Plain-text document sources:
┌──
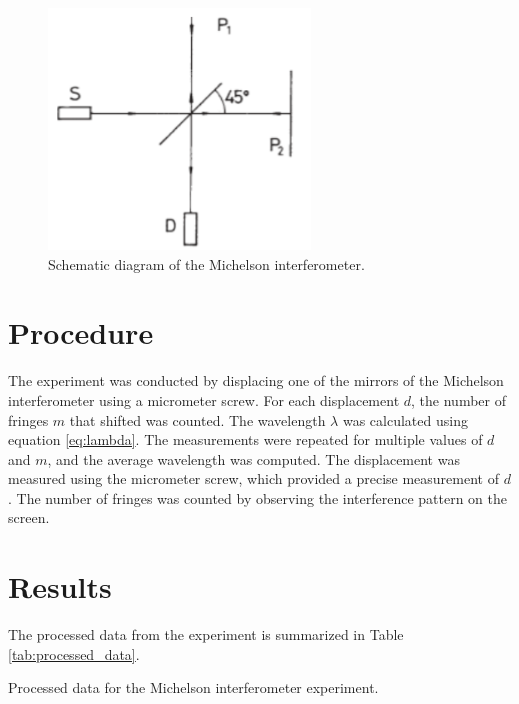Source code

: \documentclass[journal]{IEEEtran}
\begin{document}
\begin{figure}[H]
    \centering
    \includegraphics[width=0.6\linewidth]{../IMAGES/diagram.png}
    \caption{Schematic diagram of the Michelson interferometer.}
    \label{fig:diagram}
\end{figure}

\section*{Procedure}
The experiment was conducted by displacing one of the mirrors of the Michelson interferometer using a micrometer screw. For each displacement \( d \), the number of fringes \( m \) that shifted was counted. The wavelength \( \lambda \) was calculated using equation \ref{eq:lambda}.
The measurements were repeated for multiple values of \( d \) and \( m \), and the average wavelength was computed. The displacement was measured using the micrometer screw, which provided a precise measurement of \( d \). The number of fringes was counted by observing the interference pattern on the screen.


\section{Results}
The processed data from the experiment is summarized in Table \ref{tab:processed_data}.

\begin{table}[H]
    \centering
    \caption{Processed data for the Michelson interferometer experiment.}
    \label{tab:processed_data}
\end{table}
\end{document}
└──
WORK TO BE COMPLETED: Drop the images and repeat the data exactly.

WRITTEN ANSWER:
Source code

: \documentclass[journal]{IEEEtran}
\begin{document}
\begin{figure}[H]
    \centering
    \includegraphics[width=0.6\linewidth]{../IMAGES/diagram.png}
    \caption{Schematic diagram of the Michelson interferometer.}
    \label{fig:diagram}
\end{figure}

\section*{Procedure}
The experiment was conducted by displacing one of the mirrors of the Michelson interferometer using a micrometer screw. For each displacement \( d \), the number of fringes \( m \) that shifted was counted. The wavelength \( \lambda \) was calculated using equation \ref{eq:lambda}.
The measurements were repeated for multiple values of \( d \) and \( m \), and the average wavelength was computed. The displacement was measured using the micrometer screw, which provided a precise measurement of \( d \). The number of fringes was counted by observing the interference pattern on the screen.


\section{Results}
The processed data from the experiment is summarized in Table \ref{tab:processed_data}.

\begin{table}[H]
    \centering
    \caption{Processed data for the Michelson interferometer experiment.}
    \label{tab:processed_data}
\end{table}
\end{document}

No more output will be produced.